Specifically, it found that prices offered by newly built wind projects average around 2 cents per kilowatt-hour (kWh). It found that lower installed project costs, along with improvements in capacity factors, are enabling aggressive wind power pricing. After hitting 7 cents per kWh in 2009, the average price has dropped to around 2 cents per kWh. Lower wind turbine equipment prices are also pushing down overall prices.

“Wind energy prices ¬– ¬particularly in the central United States, and supported by federal tax incentives – remain at all-time lows, with utilities and corporate buyers selecting wind as a low-cost option,” Berkeley Lab Senior Scientist Ryan Wiser of the Electricity Markets & Policy Group said.

The report, called the U.S. Department of Energy’s Wind Technologies Market Report, also found that wind power capacity additions equaled 7,017 megawatts (MW) in 2017. Overall, it constituted 25 percent of all U.S. generation capacity additions in 2017. Further, roughly $11 billion was invested in new wind plants.

Wind energy contributed 6.3 percent of the nation’s electricity supply.
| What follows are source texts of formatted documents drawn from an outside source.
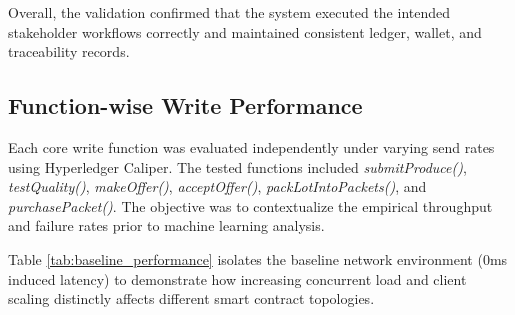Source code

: \documentclass[manuscript,screen]{acmart}
\begin{document}
	
Overall, the validation confirmed that the system executed the intended stakeholder workflows correctly and maintained consistent ledger, wallet, and traceability records.
	
	
	
	
	

\subsection{Function-wise Write Performance}

Each core write function was evaluated independently under varying send rates using Hyperledger Caliper. The tested functions included \textit{submitProduce()}, \textit{testQuality()}, \textit{makeOffer()}, \textit{acceptOffer()}, \textit{packLotIntoPackets()}, and \textit{purchasePacket()}. The objective was to contextualize the empirical throughput and failure rates prior to machine learning analysis.

Table \ref{tab:baseline_performance} isolates the baseline network environment (0ms induced latency) to demonstrate how increasing concurrent load and client scaling distinctly affects different smart contract topologies. 
\end{document}
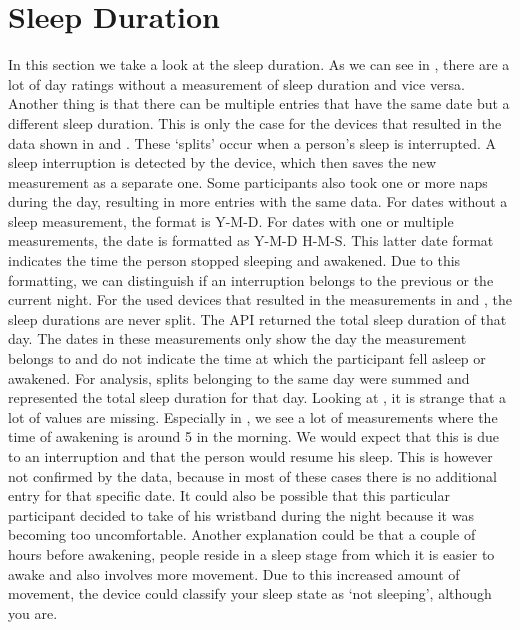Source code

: 
\section{Sleep Duration}
In this section we take a look at the sleep duration.
As we can see in , there are a lot of day ratings without a measurement of sleep duration and vice versa. 
Another thing is that there can be multiple entries that have the same date but a different sleep duration.
This is only the case for the devices that resulted in the data shown in  and .
These `splits' occur when a person's sleep is interrupted. 
A sleep interruption is detected by the device, which then saves the new measurement as a separate one.
Some participants also took one or more naps during the day, resulting in more entries with the same data. 
For dates without a sleep measurement, the format is Y-M-D.
For dates with one or multiple measurements, the date is formatted as Y-M-D H-M-S.
This latter date format indicates the time the person stopped sleeping and awakened.
Due to this formatting, we can distinguish if an interruption belongs to the previous or the current night.
For the used devices that resulted in the measurements in  and , the sleep durations are never split.
The API returned the total sleep duration of that day.
The dates in these measurements only show the day the measurement belongs to and do not indicate the time at which the participant fell asleep or awakened.
For analysis, splits belonging to the same day were summed and represented the total sleep duration for that day.
Looking at , it is strange that a lot of values are missing. 
Especially in , we see a lot of measurements where the time of awakening is around 5 in the morning. 
We would expect that this is due to an interruption and that the person would resume his sleep.
This is however not confirmed by the data, because in most of these cases there is no additional entry for that specific date.
It could also be possible that this particular participant decided to take of his wristband during the night because it was becoming too uncomfortable.
Another explanation could be that a couple of hours before awakening, people reside in a sleep stage from which it is easier to awake and also involves more movement.
Due to this increased amount of movement, the device could classify your sleep state as `not sleeping', although you are. 
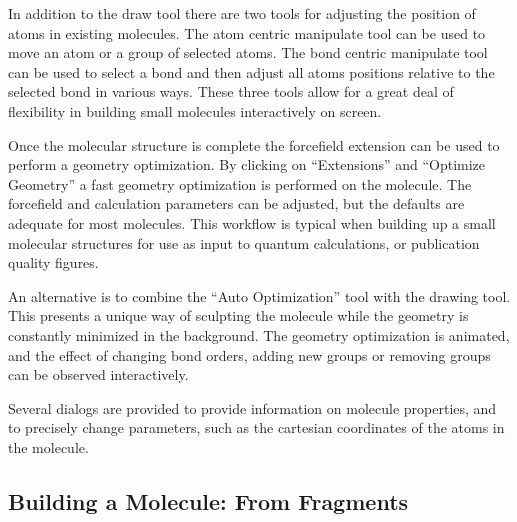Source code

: \documentclass{article}
\begin{document}
In addition to the draw tool there are two tools for adjusting the position of atoms in existing molecules. The atom centric manipulate tool can be used to move an atom or a group of selected atoms. The bond centric manipulate tool can be used to select a bond and then adjust all atoms positions relative to the selected bond in various ways. These three tools allow for a great deal of flexibility in building small molecules interactively on screen.

Once the molecular structure is complete the forcefield extension can be used to perform a geometry optimization. By clicking on ``Extensions'' and ``Optimize Geometry'' a fast geometry optimization is performed on the molecule. The forcefield and calculation parameters can be adjusted, but the defaults are adequate for most molecules. This workflow is typical when building up a small molecular structures for use as input to quantum calculations, or publication quality figures.

An alternative is to combine the ``Auto Optimization'' tool with the drawing tool. This presents a unique way of sculpting the molecule while the geometry is constantly minimized in the background. The geometry optimization is animated, and the effect of changing bond orders, adding new groups or removing groups can be observed interactively.

Several dialogs are provided to provide information on molecule properties, and to precisely change parameters, such as the cartesian coordinates of the atoms in the molecule.

\subsection{Building a Molecule: From Fragments} %
\end{document}

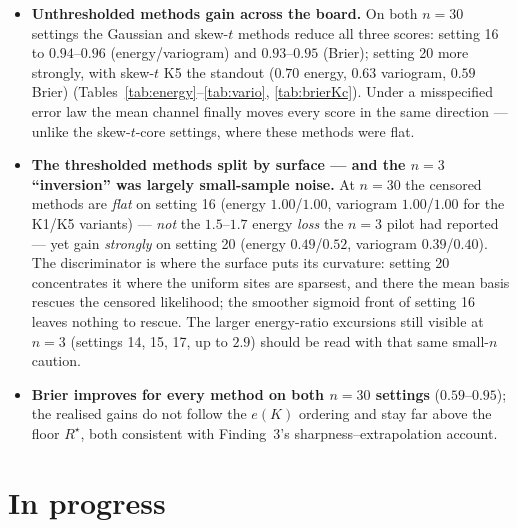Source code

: \documentclass[11pt]{article}
\begin{document}
\begin{itemize}
\item \textbf{Unthresholded methods gain across the board.} On both $n = 30$
settings the Gaussian and skew-$t$ methods reduce all three scores: setting 16
to $0.94$--$0.96$ (energy/variogram) and $0.93$--$0.95$ (Brier); setting 20
more strongly, with skew-$t$ K5 the standout ($0.70$ energy, $0.63$ variogram,
$0.59$ Brier) (Tables~\ref{tab:energy}--\ref{tab:vario}, \ref{tab:brierKc}).
Under a misspecified error law the mean channel finally moves every score in
the same direction --- unlike the skew-$t$-core settings, where these methods
were flat.
\item \textbf{The thresholded methods split by surface --- and the $n = 3$
``inversion'' was largely small-sample noise.} At $n = 30$ the censored
methods are \emph{flat} on setting 16 (energy $1.00$/$1.00$, variogram
$1.00$/$1.00$ for the K1/K5 variants) --- \emph{not} the $1.5$--$1.7$ energy
\emph{loss} the $n = 3$ pilot had reported --- yet gain \emph{strongly} on
setting 20 (energy $0.49$/$0.52$, variogram $0.39$/$0.40$). The discriminator
is where the surface puts its curvature: setting 20 concentrates it where the
uniform sites are sparsest, and there the mean basis rescues the censored
likelihood; the smoother sigmoid front of setting 16 leaves nothing to rescue.
The larger energy-ratio excursions still visible at $n = 3$ (settings 14, 15,
17, up to $2.9$) should be read with that same small-$n$ caution.
\item \textbf{Brier improves for every method on both $n = 30$ settings}
($0.59$--$0.95$); the realised gains do not follow the $e(K)$ ordering and
stay far above the floor $R^\star$, both consistent with Finding~3's
sharpness--extrapolation account.
\end{itemize}

\section{In progress}
\end{document}

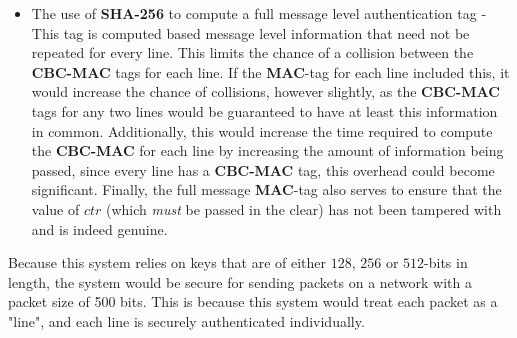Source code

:\documentclass[../midterm.tex]{subfiles}
\begin{document}
\begin{flushleft}
\begin{itemize}
	\item The use of \textbf{SHA-256} to compute a full message level authentication tag - This tag is computed based message level information that need not be repeated for every line.  This limits the chance of a collision between the \textbf{CBC-MAC} tags for each line.  If the \textbf{MAC}-tag for each line included this, it would increase the chance of collisions, however slightly, as the \textbf{CBC-MAC} tags for any two lines would be guaranteed to have at least this information in common.  Additionally, this would increase the time required to compute the \textbf{CBC-MAC} for each line by increasing the amount of information being passed, since every line has a \textbf{CBC-MAC} tag, this overhead could become significant.  Finally, the full message \textbf{MAC}-tag also serves to ensure that the value of $ctr$ (which \emph{must} be passed in the clear) has not been tampered with and is indeed genuine.
\end{itemize}

Because this system relies on keys that are of either $128$, $256$ or $512$-bits in length, the system would be secure for sending packets on a network with a packet size of 500 bits.  This is because this system would treat each packet as a "line", and each line is securely authenticated individually. \newline





\end{flushleft}
\end{document}
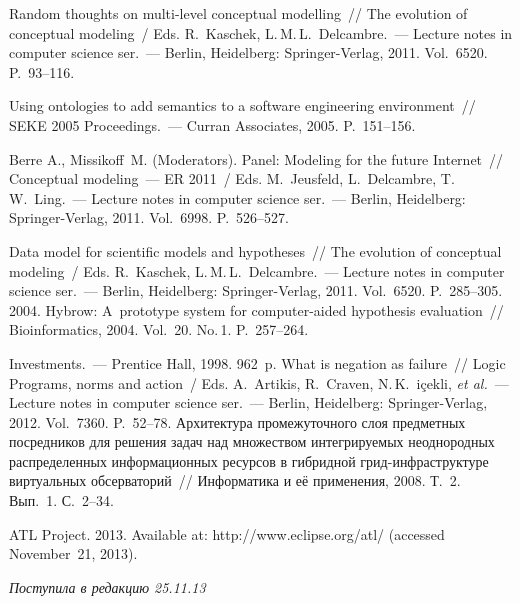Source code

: \begin{multicols}{2}
{{\begin{thebibliography}{99}
 Random thoughts on multi-level conceptual modelling~// The
evolution of conceptual modeling~/ Eds. R.~Kaschek, L.\,M.\,L.~Delcambre.~---
 Lecture notes in computer science ser.~---
Berlin, Heidelberg: Springer-Verlag, 2011. Vol.~6520. P.~93--116.

 Using ontologies to add semantics to a software
engineering environment~// SEKE 2005 Proceedings.~--- Curran Associates, 2005.
P.~151--156.

Berre A.,  Missikoff~M. (Moderators).  Panel: Modeling for the future Internet~//
Conceptual modeling~--- ER 2011~/ 
Eds. M.~Jeusfeld, L.~Delcambre, T.\,W.~Ling.~--- Lecture notes in
computer science ser.~--- Berlin, Heidelberg: Springer-Verlag, 2011. Vol.~6998. P.~526--527.

 Data model for scientific models and hypotheses~//
The evolution of conceptual modeling~/
Eds. R.~Kaschek, L.\,M.\,L.~Delcambre.~--- Lecture notes in computer science ser.~---
Berlin, Heidelberg: Springer-Verlag, 2011. Vol.~6520. P.~285--305.
 2004. Hybrow: A~prototype
system for computer-aided hypothesis evaluation~// Bioinformatics, 2004. Vol.~20. No.\,1.
P.~257--264.

 Investments.~--- Prentice Hall, 1998.
962~p.
 What is negation as failure~// Logic Programs, norms and action~/
Eds. A.~Artikis, R.~Craven, N.\,K.~i{\!\!\ptb\c{c}}ekli, \textit{et al.}~---
Lecture notes in computer science ser.~--- Berlin, Heidelberg:
Springer-Verlag, 2012. Vol.~7360. P.~52--78.
Архитектура  промежуточного слоя предметных посредников для решения \mbox{задач} над
множеством интегрируемых неоднородных распределенных информационных
ресурсов в гиб\-рид\-ной  грид-инф\-ра\-струк\-ту\-ре виртуальных обсерваторий~//
Информатика и её применения, 2008. Т.~2. Вып.~1. С.~2--34.

ATL Project. 2013. Available at: {\sf http://www.eclipse.org/\linebreak atl/} (accessed November~21,
2013).

 \label{end\stat}


\end{thebibliography}
} }

\end{multicols}

\hfill{\small\textit{Поступила в редакцию 25.11.13}}
\renewcommand{\figurename}{\protect\bf Рис.}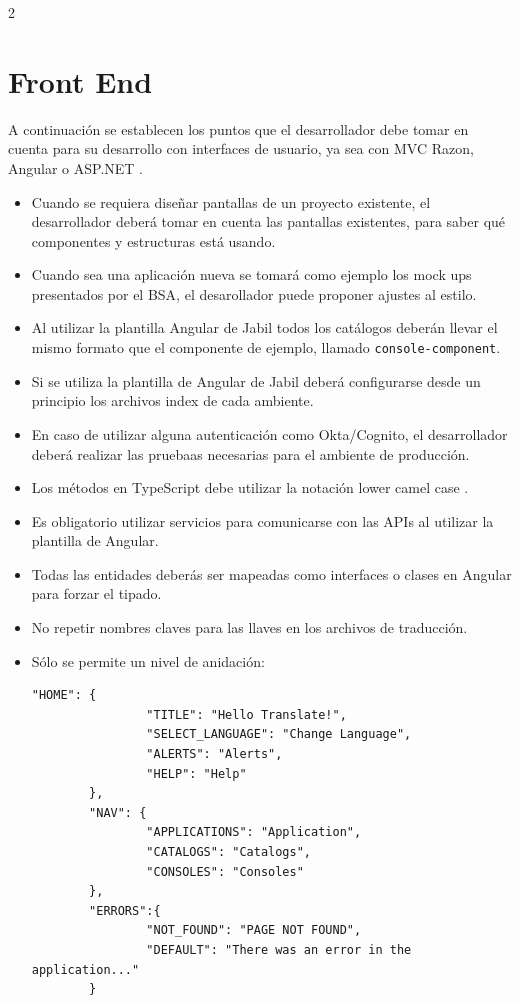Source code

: \documentclass[a4paper, 10pt]{article}
\begin{document}
\begin{multicols}{2}
\section{Front End}
A continuación se establecen los puntos que el desarrollador debe tomar en cuenta para su desarrollo con interfaces de usuario, ya sea con \sffamily MVC Razon, Angular o ASP.NET \normalfont.

\begin{itemize}
	\item Cuando se requiera diseñar pantallas de un proyecto existente, el desarrollador deberá tomar en cuenta las pantallas existentes, para saber qué componentes y estructuras está usando.
	\item Cuando sea una aplicación nueva se tomará como ejemplo los mock ups presentados por el BSA, el desarollador puede proponer ajustes al estilo.
	\item Al utilizar la plantilla Angular de Jabil todos los catálogos deberán llevar el mismo formato que el componente de ejemplo, llamado \texttt{console-component}.
	
	\item Si se utiliza la plantilla de Angular de Jabil deberá configurarse desde un principio los archivos \sffamily index \normalfont de cada ambiente.
	\item En caso de utilizar alguna autenticación como Okta/Cognito, el desarrollador deberá realizar las pruebaas necesarias para el ambiente de producción.
	\item Los métodos en TypeScript debe utilizar la notación \sffamily lower camel case \normalfont .
\end{itemize}
\end{multicols}

\begin{itemize}
		\item Es obligatorio utilizar servicios para comunicarse con las APIs al utilizar la plantilla de Angular.
		
		\item Todas las entidades deberás ser mapeadas como interfaces o clases en Angular para forzar el tipado.
		
		\item No repetir nombres claves para las llaves en los archivos de traducción.
		
		\item Sólo se permite un nivel de anidación:
		\begin{lstlisting}[language={[Sharp]C}]
		"HOME": {
				"TITLE": "Hello Translate!",
				"SELECT_LANGUAGE": "Change Language",
				"ALERTS": "Alerts",
				"HELP": "Help"
		},
		"NAV": {
				"APPLICATIONS": "Application",
				"CATALOGS": "Catalogs",
				"CONSOLES": "Consoles"
		},
		"ERRORS":{
				"NOT_FOUND": "PAGE NOT FOUND",
				"DEFAULT": "There was an error in the application..."
		}
		\end{lstlisting}
		
\end{itemize}
\end{document}
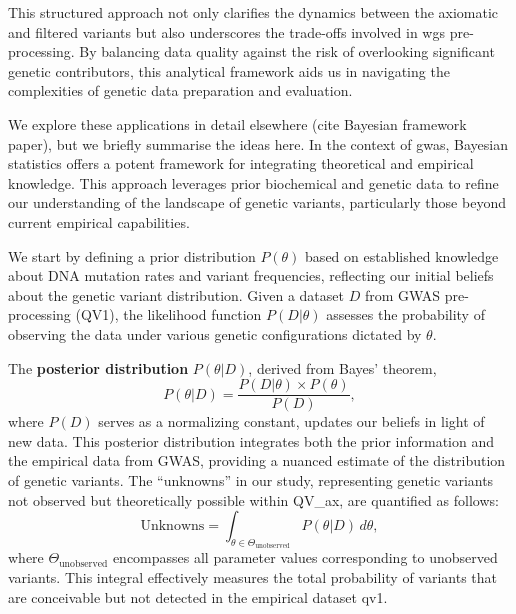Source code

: This structured approach not only clarifies the dynamics between the axiomatic and filtered variants but also underscores the trade-offs involved in \ac{wgs} pre-processing. 
By balancing data quality against the risk of overlooking significant genetic contributors, this analytical framework aids us in navigating the complexities of genetic data preparation and evaluation.

We explore these applications in detail elsewhere (cite Bayesian framework paper), but we briefly summarise the ideas here. 
In the context of \ac{gwas}, Bayesian statistics offers a potent framework for integrating theoretical and empirical knowledge. 
This approach leverages prior biochemical and genetic data to refine our understanding of the landscape of genetic variants, particularly those beyond current empirical capabilities.

We start by defining a prior distribution \( P(\theta) \) based on established knowledge about DNA mutation rates and variant frequencies, reflecting our initial beliefs about the genetic variant distribution. Given a dataset \( D \) from GWAS pre-processing (QV1), the likelihood function \( P(D|\theta) \) assesses the probability of observing the data under various genetic configurations dictated by \( \theta \).

The \textbf{posterior distribution} \( P(\theta|D) \), derived from Bayes' theorem,
$$P(\theta|D) = \frac{P(D|\theta) \times P(\theta)}{P(D)},$$
where \( P(D) \) serves as a normalizing constant, updates our beliefs in light of new data. This posterior distribution integrates both the prior information and the empirical data from GWAS, providing a nuanced estimate of the distribution of genetic variants.
The ``unknowns'' in our study, representing genetic variants not observed but theoretically possible within QV\_ax, are quantified as follows:
$$
\text{Unknowns} = \int_{\theta \in \Theta_{\text{unobserved}}} P(\theta|D) \, d\theta,
$$
where \( \Theta_{\text{unobserved}} \) encompasses all parameter values corresponding to unobserved variants. 
This integral effectively measures the total probability of variants that are conceivable but not detected in the empirical dataset \ac{qv}1.

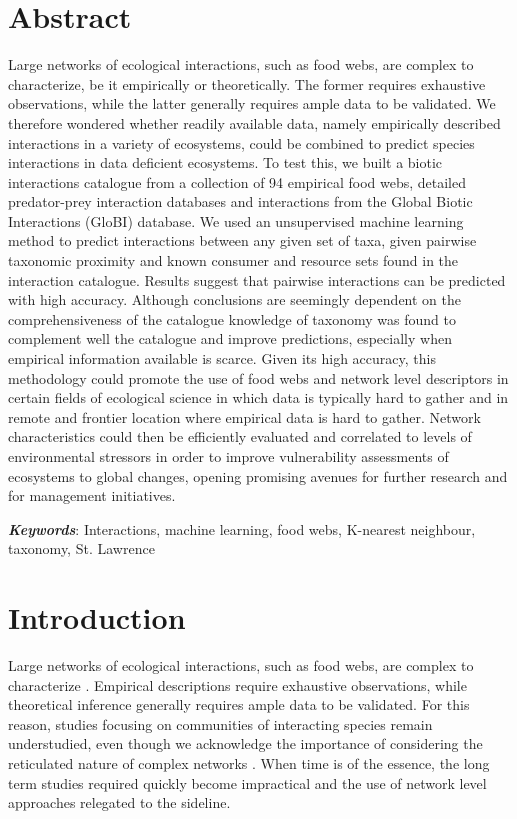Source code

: \section{Abstract}
Large networks of ecological interactions, such as food webs, are complex to characterize, be it empirically or theoretically. The former requires exhaustive observations, while the latter generally requires ample data to be validated. We therefore wondered whether readily available data, namely empirically described interactions in a variety of ecosystems, could be combined to predict species interactions in data deficient ecosystems. To test this, we built a biotic interactions catalogue from a collection of 94 empirical food webs, detailed predator-prey interaction databases and interactions from the Global Biotic Interactions (GloBI) database. We used an unsupervised machine learning method to predict interactions between any given set of taxa, given pairwise taxonomic proximity and known consumer and resource sets found in the interaction catalogue. Results suggest that pairwise interactions can be predicted with high accuracy. Although conclusions are seemingly dependent on the comprehensiveness of the catalogue knowledge of taxonomy was found to complement well the catalogue and improve predictions, especially when empirical information available is scarce. Given its high accuracy, this methodology could promote the use of food webs and network level descriptors in certain fields of ecological science in which data is typically hard to gather and in remote and frontier location where empirical data is hard to gather. Network characteristics could then be efficiently evaluated and correlated to levels of environmental stressors in order to improve vulnerability assessments of ecosystems to global changes, opening promising avenues for further research and for management initiatives. \linebreak[2]

\textbf{\textit{Keywords}}: Interactions, machine learning, food webs, K-nearest neighbour, taxonomy, St. Lawrence

\section{Introduction}
Large networks of ecological interactions, such as food webs, are complex to characterize \citep{polis1991, martinez1992, pascual2006}. Empirical descriptions require exhaustive observations, while theoretical inference generally requires ample data to be validated. For this reason, studies focusing on communities of interacting species remain understudied, even though we acknowledge the importance of considering the reticulated nature of complex networks \citep{ings2009, tylianakis2008}. When time is of the essence, the long term studies required quickly become impractical and the use of network level approaches relegated to the sideline.


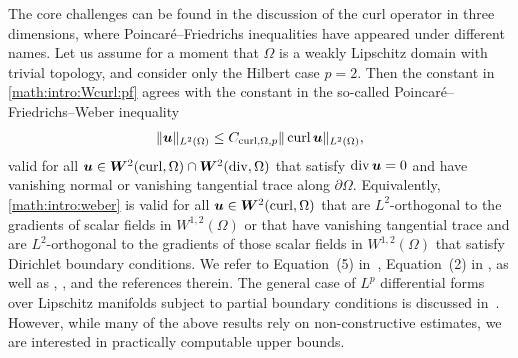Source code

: \documentclass[10pt,a4paper]{article}
\begin{document}
The core challenges can be found in the discussion of the curl operator in three dimensions,
where Poincar\'e--Friedrichs inequalities have appeared under different names. 
Let us assume for a moment that $\Omega$ is a weakly Lipschitz domain with trivial topology, and consider only the Hilbert case $p=2$. 
Then the constant in \eqref{math:intro:Wcurl:pf} agrees with the constant in the so-called Poincar\'e--Friedrichs--Weber inequality
\begin{align}
    \label{math:intro:weber}
    \| \bm{u}\|_{L^{2}(\Omega)}   \leq C_{\operatorname{curl},\Omega,p} \| \operatorname{curl} \bm{u} \|_{L^{2}(\Omega)},
\end{align}
valid for all $\bm{u} \in \bm{W}^{2}(\operatorname{curl},\Omega) \cap \bm{W}^{2}(\operatorname{div},\Omega)$ that satisfy $\operatorname{div} \bm{u} = 0$ and have vanishing normal or vanishing tangential trace along $\partial \Omega$. 
Equivalently, \eqref{math:intro:weber} is valid for all $\bm{u} \in \bm{W}^{2}(\operatorname{curl},\Omega)$ that are $L^{2}$-orthogonal to the gradients of scalar fields in $W^{1,2}(\Omega)$
or that have vanishing tangential trace and are $L^{2}$-orthogonal to the gradients of those scalar fields in $W^{1,2}(\Omega)$ that satisfy Dirichlet boundary conditions.
We refer to Equation~(5) in~\cite{Fried_diff_forms_55}, Equation~(2) in \cite{Gaff_Hilbert_harm_55}, \cite{Web_compact_Maxw_80} as well as \cite[Lemmas~3.4 and~3.6]{Gir_Rav_NS_86}, \cite[Proposition~7.4]{Fer_Gil_Maxw_BC_97}, and the references therein. 
The general case of $L^p$ differential forms over Lipschitz manifolds subject to partial boundary conditions is discussed in~\cite{goldshtein2011hodge}.
However, while many of the above results rely on non-constructive estimates, 
we are interested in practically computable upper bounds. 
\end{document}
Additionally, it represented more than 10 percent of total electricity generation in 14 states, and more than 30 percent in four states – Iowa, Kansas, Oklahoma, and South Dakota.

Also, the report revealed that employment in the wind sector reached a high of 105,500 full-time workers at the end of 2017.

The three largest turbine suppliers in the United States – Vestas, General Electric Co., and Siemens Gamesa – has one or more domestic manufacturing facilities in operation.